Would love to see all the pics in this thread but I can't  Thanks for posting the cost for Alpine to refurb. Pretty darn reasonable. I need an end plate for one of mine. I went the "cost effective" route on my refurb and sanded off all the old paint to bare aluminum, filled in the gouges and scratches with Evercoat Metalglaze, sprayed 6 or so coats of filler primer on for texture and sanding scratch fill and then finish painted a few coats with satin black Krylon.


----------



## 1996blackmax (Aug 29, 2007)

Came out looking nice!


----------



## KP (Nov 13, 2005)

Looks good!


----------



## KP (Nov 13, 2005)

Second sink back from powder coat. It is interesting how the lower serial number amp name plate and board differs from the higher serial number. There were definately at least two versions of this amp. All the major parts are the same. Older amp name plates were actually engraved and silk screened, newer ones were only silk screened.

For anyone looking to strip anadized amps: I have tried four types of readily available oven cleaner. Plain ole Easy Off in the yellow can, by far, works the best. Even better than the double the cost 'heavy duty' stuff at Home Depot.

Although not perfect they look 100X better than before. Not sure if I will get the name plates engraved or re-silk screened. I am leaning towards engraved.
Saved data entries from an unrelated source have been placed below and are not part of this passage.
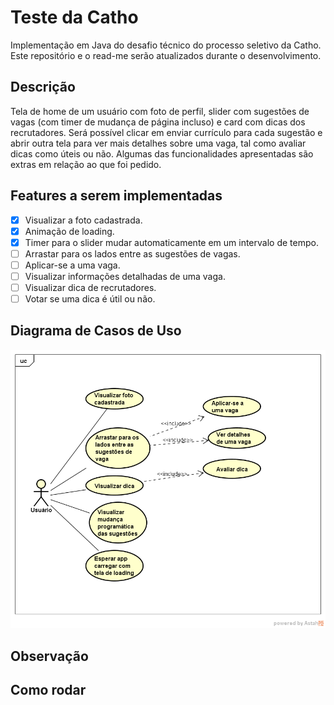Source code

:# Teste da Catho
Implementação em Java do desafio técnico do processo seletivo da Catho. Este repositório e o read-me serão atualizados durante o desenvolvimento.

## Descrição
Tela de home de um usuário com foto de perfil, slider com sugestões de vagas (com timer de mudança de página incluso) e card com dicas dos recrutadores. 
Será possível clicar em enviar currículo para cada sugestão e abrir outra tela para ver mais detalhes sobre uma vaga, tal como avaliar dicas como úteis ou não.
Algumas das funcionalidades apresentadas são extras em relação ao que foi pedido.

## Features a serem implementadas
- [X] Visualizar a foto cadastrada. 
- [X] Animação de loading. 
- [X] Timer para o slider mudar automaticamente em um intervalo de tempo.
- [ ] Arrastar para os lados entre as sugestões de vagas.
- [ ] Aplicar-se a uma vaga.
- [ ] Visualizar informações detalhadas de uma vaga.
- [ ] Visualizar dica de recrutadores.
- [ ] Votar se uma dica é útil ou não.

## Diagrama de Casos de Uso
![Diagrama de Casos de Uso](/img/DiagramaTesteCatho.png)

## Observação

## Como rodar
Time has expired for this project as it has taken far longer than I thought. These are put on the back burner until the comp season is over. i.e. Winter project.

If anyone has a dead 3545 please get in contact.

Updating pics lost above.


----------



## SUX 2BU (Oct 27, 2008)

How do you plan on getting the name plate re-silkscreened? And by nameplate you mean where the status and clipping lights are?


----------



## KP (Nov 13, 2005)

I found a place here in town that can silk screen or engrave. Waiting on the 3rd sink and take them all down at the same time. Paint yours and send it.


----------



## KP (Nov 13, 2005)

Added red LED's behind the fans. Surprisingly it gave it a 'villian' style look.


----------



## 2010hummerguy (Oct 7, 2009)

Oh drool, those refurb prices are CHEAP!


----------



## cajunner (Apr 13, 2007)

the side panels are basically non-heat dissipating, it appears...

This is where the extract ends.